I stared at my screen for 20 minutes, convinced Python was broken.
My function was supposed to return a fresh list every time. Instead, it was accumulating items like it had a memory. The third call somehow contained results from the first two.
def add_item(item, items=[]):
items.append(item)
return items
print(add_item("apple")) # ['apple'] ✓
print(add_item("banana")) # ['apple', 'banana'] ???
print(add_item("cherry")) # ['apple', 'banana', 'cherry'] !!!
I expected ['banana']. I got ['apple', 'banana'].
This is Python's mutable default argument bug — and every Python developer gets bitten by it exactly once.
The Mental Model That's Lying to You
When you see items=[], your brain reads: "If no list is provided, create an empty one."
That's wrong.
What Python actually does: "Create one empty list **right now, when the function is defined, and reuse that same object for every call."
The default value isn't "an empty list" — it's a reference to one specific list object that was created when Python first read your function.
Let me prove it:
def add_item(item, items=[]):
print(f"List id: {id(items)}")
items.append(item)
return items
add_item("a") # List id: 4399504832
add_item("b") # List id: 4399504832 ← Same object!
add_item("c") # List id: 4399504832 ← Still same!
Every call uses the exact same list object. When you append to it, that change persists.
The Fix: Use None as a Sentinel
The solution is elegant once you understand the problem:
def add_item(item, items=None):
if items is None:
items = [] # Create a NEW list each call
items.append(item)
return items
print(add_item("apple")) # ['apple']
print(add_item("banana")) # ['banana'] ✓
Now each call that doesn't provide items gets a fresh list, created at call time, not definition time.
This pattern should become automatic for any mutable default:
# Lists
def process(items=None):
if items is None:
items = []
...
# Dictionaries
def merge(config=None):
if config is None:
config = {}
...
# Sets
def collect(seen=None):
if seen is None:
seen = set()
...
Why This Actually Matters
This isn't just a gotcha for interviews. It causes real bugs:
- Caching gone wrong: Your memoization function "remembers" too much
- API handlers accumulating state: Each request sees data from previous requests
- Test pollution: Tests pass individually but fail when run together
I've seen this bug in production code from senior engineers. It's subtle because the function works perfectly the first time — the bug only appears on subsequent calls.
The Deeper Lesson
Python's object model is consistent: variables are names pointing to objects. When you write items=[], you're creating an object and storing a reference to it. That reference is evaluated once — when the def statement runs.

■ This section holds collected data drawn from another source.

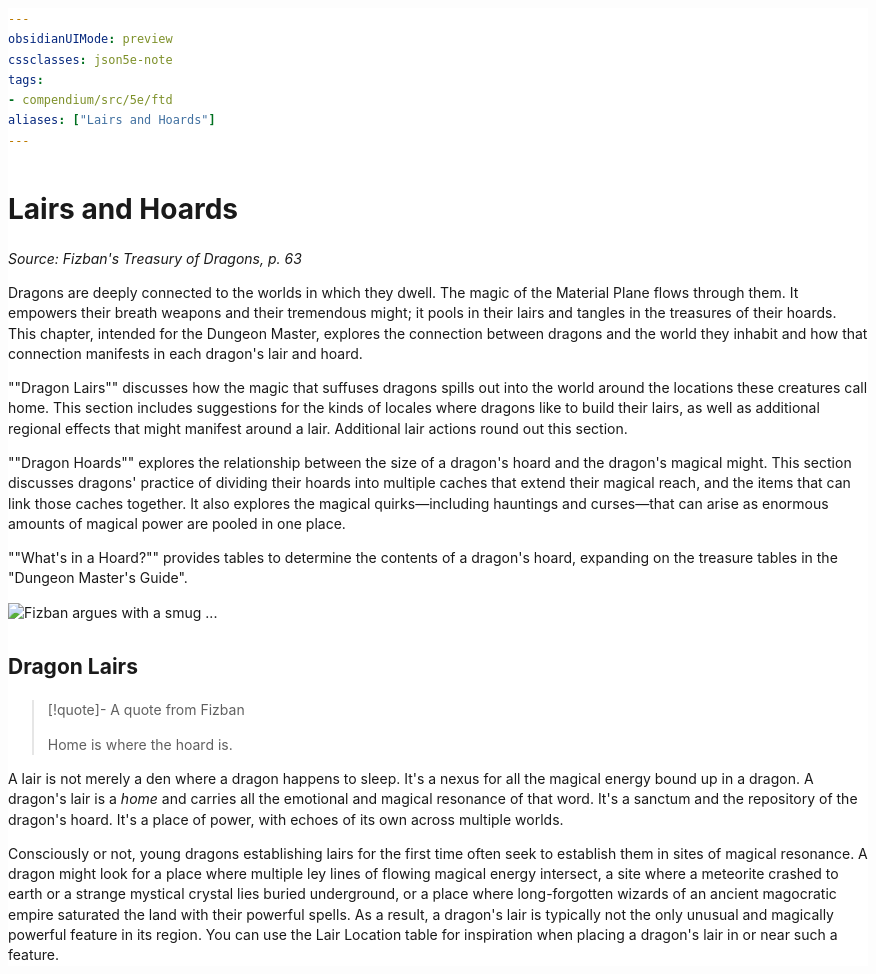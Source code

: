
 ```yaml
---
obsidianUIMode: preview
cssclasses: json5e-note
tags:
- compendium/src/5e/ftd
aliases: ["Lairs and Hoards"]
---
```

# Lairs and Hoards
*Source: Fizban's Treasury of Dragons, p. 63* 

Dragons are deeply connected to the worlds in which they dwell. The magic of the Material Plane flows through them. It empowers their breath weapons and their tremendous might; it pools in their lairs and tangles in the treasures of their hoards. This chapter, intended for the Dungeon Master, explores the connection between dragons and the world they inhabit and how that connection manifests in each dragon's lair and hoard.

""Dragon Lairs"" discusses how the magic that suffuses dragons spills out into the world around the locations these creatures call home. This section includes suggestions for the kinds of locales where dragons like to build their lairs, as well as additional regional effects that might manifest around a lair. Additional lair actions round out this section.

""Dragon Hoards"" explores the relationship between the size of a dragon's hoard and the dragon's magical might. This section discusses dragons' practice of dividing their hoards into multiple caches that extend their magical reach, and the items that can link those caches together. It also explores the magical quirks—including hauntings and curses—that can arise as enormous amounts of magical power are pooled in one place.

""What's in a Hoard?"" provides tables to determine the contents of a dragon's hoard, expanding on the treasure tables in the "Dungeon Master's Guide".

![Fizban argues with a smug ...](/3-Mechanics/CLI/books/fizbans-treasury-of-dragons/img/033-04-001-chapter-splash.webp#center "Fizban argues with a smug statue in the lair of an amused brass dragon")

## Dragon Lairs

> [!quote]- A quote from Fizban  
> 
> Home is where the hoard is.

A lair is not merely a den where a dragon happens to sleep. It's a nexus for all the magical energy bound up in a dragon. A dragon's lair is a *home* and carries all the emotional and magical resonance of that word. It's a sanctum and the repository of the dragon's hoard. It's a place of power, with echoes of its own across multiple worlds.

Consciously or not, young dragons establishing lairs for the first time often seek to establish them in sites of magical resonance. A dragon might look for a place where multiple ley lines of flowing magical energy intersect, a site where a meteorite crashed to earth or a strange mystical crystal lies buried underground, or a place where long-forgotten wizards of an ancient magocratic empire saturated the land with their powerful spells. As a result, a dragon's lair is typically not the only unusual and magically powerful feature in its region. You can use the Lair Location table for inspiration when placing a dragon's lair in or near such a feature.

Understanding this doesn't just help you avoid one bug. It unlocks how Python actually works under the hood.
This article is adapted from my upcoming book, **Zero to AI Engineer: Python Foundations.
I share excerpts like this on Substack — follow along for more!
Top comments (4)
Coming from another language, this is not normal behavior.
In other languages the default value, mutable or not, is not shared between function calls.
You called it the mutable default argument bug, but it is a feature that only affects mutable defaults.
You are spot on! This behavior is indeed a deliberate feature of Python's execution model, not a loose screw in the interpreter.
As you noted, many languages (like JS or C++) evaluate defaults at call time. Python evaluates them once at definition time.
I call it a "bug" here mostly because it's the source of bugs for so many developers. It's a classic case where the "feature" violates the intuition we bring from other languages. Thanks for highlighting that distinction!
Great breakdown of a subtle issue. What makes this 'bug' particularly dangerous isn't just the logic error, but how it pollutes state across what should be isolated calls. In a test suite, this becomes a nightmare because your tests pass in isolation but fail when run in a different order. Defensive programming with None isn't just about avoiding a quirk; it’s about ensuring our functions are truly pure and side-effect-free.
Thanks! You've hit on something I didn't emphasize enough — the test pollution angle is arguably the most insidious manifestation of this bug.
When tests pass in isolation but fail together, developers start questioning their test framework, their CI setup, even the test ordering algorithm — everywhere except a mutable default hiding in some utility function three layers deep.
And you're right that the None pattern isn't just defensive coding for its own sake. It's really about function purity — ensuring that calling f(x) with the same x always produces the same result, with no hidden state bleeding across invocations.
The broader lesson is that any time a function "remembers" something it shouldn't, look for objects created at definition time rather than call time. Default arguments are just the most common offender.
Appreciate you adding this perspective!